Apple’s services segment, which incorporates its Apple TV+ service which has announced a deal to carry Major League Soccer, had $21.21 billion in revenue, compared with analyst estimates of $20.76 billion, according to Refinitiv data.
Cook said Apple now has 1 billion subscribers on its platform, which incorporates each Apple services and third-party apps, up from 975 million 1 / 4 ago.
“Services revenue was a shiny spot, reaching the very best quarterly sales amount on record thanks to soaring search-licensing revenue,” said Jesse Cohen, senior analyst at Investing.com.

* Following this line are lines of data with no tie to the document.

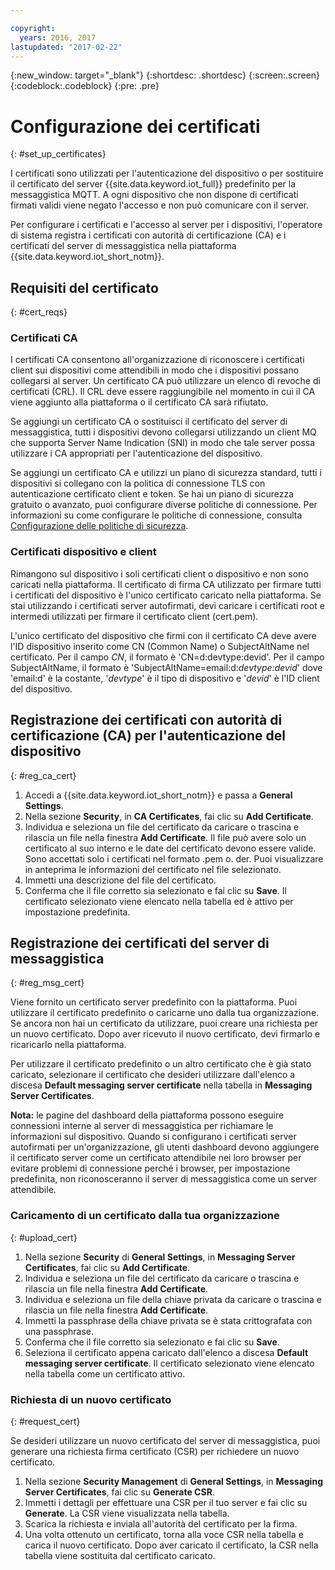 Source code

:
 ```yaml
---

copyright:
  years: 2016, 2017
lastupdated: "2017-02-22"
---
```


{:new_window: target="\_blank"}
{:shortdesc: .shortdesc}
{:screen:.screen}
{:codeblock:.codeblock}
{:pre: .pre}

# Configurazione dei certificati
{: #set_up_certificates}

I certificati sono utilizzati per l'autenticazione del dispositivo o per sostituire il certificato del server {{site.data.keyword.iot_full}} predefinito per la messaggistica MQTT. A ogni dispositivo che non dispone di certificati firmati validi viene negato l'accesso e non può comunicare con il server.

Per configurare i certificati e l'accesso al server per i dispositivi, l'operatore di sistema registra i certificati con autorità di certificazione (CA) e i certificati del server di messaggistica nella piattaforma {{site.data.keyword.iot_short_notm}}.

## Requisiti del certificato
{: #cert_reqs}

### Certificati CA
I certificati CA consentono all'organizzazione di riconoscere i certificati client sui dispositivi come attendibili in modo che i dispositivi possano collegarsi al server. Un certificato CA può utilizzare un elenco di revoche di certificati (CRL). Il CRL deve essere raggiungibile nel momento in cui il CA viene aggiunto alla piattaforma o il certificato CA sarà rifiutato.

Se aggiungi un certificato CA o sostituisci il certificato del server di messaggistica, tutti i dispositivi devono collegarsi utilizzando un client MQ che supporta Server Name Indication (SNI) in modo che tale server possa utilizzare i CA appropriati per l'autenticazione del dispositivo.

Se aggiungi un certificato CA e utilizzi un piano di sicurezza standard, tutti i dispositivi si collegano con la politica di connessione TLS con autenticazione certificato client e token. Se hai un piano di sicurezza gratuito o avanzato, puoi configurare diverse politiche di connessione. Per informazioni su come configurare le politiche di connessione, consulta [Configurazione delle politiche di sicurezza](set_up_policies.html).

### Certificati dispositivo e client
Rimangono sul dispositivo i soli certificati client o dispositivo e non sono caricati nella piattaforma. Il certificato di firma CA utilizzato per firmare tutti i certificati del dispositivo è l'unico certificato caricato nella piattaforma. Se stai utilizzando i certificati server autofirmati, devi caricare i certificati root e intermedi utilizzati per firmare il certificato client (cert.pem).

L'unico certificato del dispositivo che firmi con il certificato CA deve avere l'ID dispositivo inserito come CN (Common Name) o SubjectAltName nel certificato. Per il campo *CN*, il formato è 'CN=d:devtype:devid'. Per il campo SubjectAltName, il formato è 'SubjectAltName=email:d:*devtype:devid*' dove 'email:d' è la costante, '*devtype*' è il tipo di dispositivo e '*devid*' è l'ID client del dispositivo.

## Registrazione dei certificati con autorità di certificazione (CA) per l'autenticazione del dispositivo
{: #reg_ca_cert}

1. Accedi a {{site.data.keyword.iot_short_notm}} e passa a **General Settings**.
2. Nella sezione **Security**, in **CA Certificates**, fai clic su **Add Certificate**.
3. Individua e seleziona un file del certificato da caricare o trascina e rilascia un file nella finestra **Add Certificate**. Il file può avere solo un certificato al suo interno e le date del certificato devono essere valide. Sono accettati solo i certificati nel formato .pem o. der. Puoi visualizzare in anteprima le informazioni del certificato nel file selezionato.
4. Immetti una descrizione del file del certificato.
5. Conferma che il file corretto sia selezionato e fai clic su **Save**. Il certificato selezionato viene elencato nella tabella ed è attivo per impostazione predefinita.

## Registrazione dei certificati del server di messaggistica
{: #reg_msg_cert}

Viene fornito un certificato server predefinito con la piattaforma. Puoi utilizzare il certificato predefinito o caricarne uno dalla tua organizzazione. Se ancora non hai un certificato da utilizzare, puoi creare una richiesta per un nuovo certificato. Dopo aver ricevuto il nuovo certificato, devi firmarlo e ricaricarlo nella piattaforma.

Per utilizzare il certificato predefinito o un altro certificato che è già stato caricato, selezionare il certificato che desideri utilizzare dall'elenco a discesa **Default messaging server certificate** nella tabella in **Messaging Server Certificates**.

**Nota:** le pagine del dashboard della piattaforma possono eseguire connessioni interne al server di messaggistica per richiamare le informazioni sul dispositivo. Quando si configurano i certificati server autofirmati per un'organizzazione, gli utenti dashboard devono aggiungere il certificato server come un certificato attendibile nei loro browser per evitare problemi di connessione perché i browser, per impostazione predefinita, non riconosceranno il server di messaggistica come un server attendibile.

### Caricamento di un certificato dalla tua organizzazione
{: #upload_cert}
1. Nella sezione **Security** di **General Settings**, in **Messaging Server Certificates**, fai clic su **Add Certificate**.
2. Individua e seleziona un file del certificato da caricare o trascina e rilascia un file nella finestra **Add Certificate**.
3. Individua e seleziona un file della chiave privata da caricare o trascina e rilascia un file nella finestra **Add Certificate**.  
4. Immetti la passphrase della chiave privata se è stata crittografata con una passphrase.
5. Conferma che il file corretto sia selezionato e fai clic su **Save**.
6. Seleziona il certificato appena caricato dall'elenco a discesa **Default messaging server certificate**. Il certificato selezionato viene elencato nella tabella come un certificato attivo.

### Richiesta di un nuovo certificato
{: #request_cert}

Se desideri utilizzare un nuovo certificato del server di messaggistica, puoi generare una richiesta firma certificato (CSR) per richiedere un nuovo certificato.

 1. Nella sezione **Security Management** di **General Settings**, in **Messaging Server Certificates**, fai clic su **Generate CSR**.
 2. Immetti i dettagli per effettuare una CSR per il tuo server e fai clic su **Generate**. La CSR viene visualizzata nella tabella.
 3. Scarica la richiesta e inviala all'autorità del certificato per la firma.
 4. Una volta ottenuto un certificato, torna alla voce CSR nella tabella e carica il nuovo certificato. Dopo aver caricato il certificato, la CSR nella tabella viene sostituita dal certificato caricato.
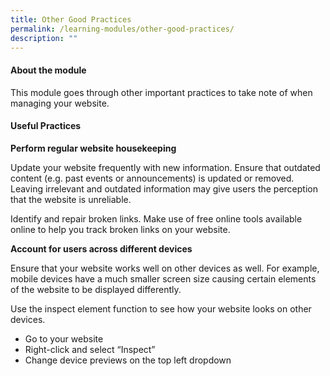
 ```yaml
---
title: Other Good Practices
permalink: /learning-modules/other-good-practices/
description: ""
---
```

#### About the module

This module goes through other important practices to take note of when managing your website.

 
#### Useful Practices

**Perform regular website housekeeping**

Update your website frequently with new information. Ensure that outdated content (e.g. past events or announcements) is updated or removed. Leaving irrelevant and outdated information may give users the perception that the website is unreliable.

Identify and repair broken links. Make use of free online tools available online to help you track broken links on your website.

**Account for users across different devices**

Ensure that your website works well on other devices as well. For example, mobile devices have a much smaller screen size causing certain elements of the website to be displayed differently.

Use the inspect element function to see how your website looks on other devices.

*   Go to your website
*   Right-click and select “Inspect”
*   Change device previews on the top left dropdown
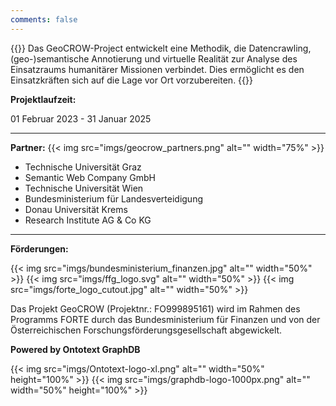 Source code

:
 ```yaml
---
comments: false
---
```


{{<justify>}}
Das GeoCROW-Project entwickelt eine Methodik, die Datencrawling, (geo-)semantische Annotierung und virtuelle Realität zur Analyse des Einsatzraums humanitärer Missionen verbindet. Dies ermöglicht es den Einsatzkräften sich auf die Lage vor Ort vorzubereiten.
{{</justify>}}

**Projektlaufzeit:**

01 Februar 2023 - 31 Januar 2025

---

**Partner:**
{{< img src="imgs/geocrow_partners.png" alt="" width="75%" >}}

- Technische Universität Graz
- Semantic Web Company GmbH
- Technische Universität Wien
- Bundesministerium für Landesverteidigung
- Donau Universität Krems
- Research Institute AG & Co KG

---

**Förderungen:**

{{< img src="imgs/bundesministerium_finanzen.jpg" alt="" width="50%" >}}
{{< img src="imgs/ffg_logo.svg" alt="" width="50%" >}}
{{< img src="imgs/forte_logo_cutout.jpg" alt="" width="50%" >}}

Das Projekt GeoCROW (Projektnr.: FO999895161) wird im Rahmen des Programms FORTE durch das Bundesministerium für Finanzen und von der Österreichischen Forschungsförderungsgesellschaft abgewickelt.

**Powered by Ontotext GraphDB**

{{< img src="imgs/Ontotext-logo-xl.png" alt="" width="50%" height="100%" >}}
{{< img src="imgs/graphdb-logo-1000px.png" alt="" width="50%" height="100%" >}}
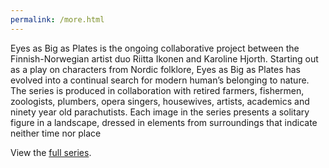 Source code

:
 ```yaml
---
permalink: /more.html
---
```


Eyes as Big as Plates is the ongoing collaborative project between the Finnish-Norwegian artist duo Riitta Ikonen and Karoline Hjorth. Starting out as a play on characters from Nordic folklore, Eyes as Big as Plates has evolved into a continual search for modern human’s belonging to nature. The series is produced in collaboration with retired farmers, fishermen, zoologists, plumbers, opera singers, housewives, artists, academics and ninety year old parachutists. Each image in the series presents a solitary figure in a landscape, dressed in elements from surroundings that indicate neither time nor place

View the [full series](https://eyesasbigasplates.com/list-of-works/).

The corporate’s wearables business, which incorporates the Apple Watch and AirPods, had revenue of $8.28 billion, compared with analyst estimates of $8.39 billion, according to Refinitiv data.
Mac and iPad sales were $6.84 billion and $5.79 billion, respectively, compared with analyst estimates of $6.62 billion and $6.41 billion, according to Refinitiv data.
“Almost half of the Mac buyers through the quarter were latest to the product, and we proceed to see strong upgrader activity to Apple Silicon,” Cook told Reuters.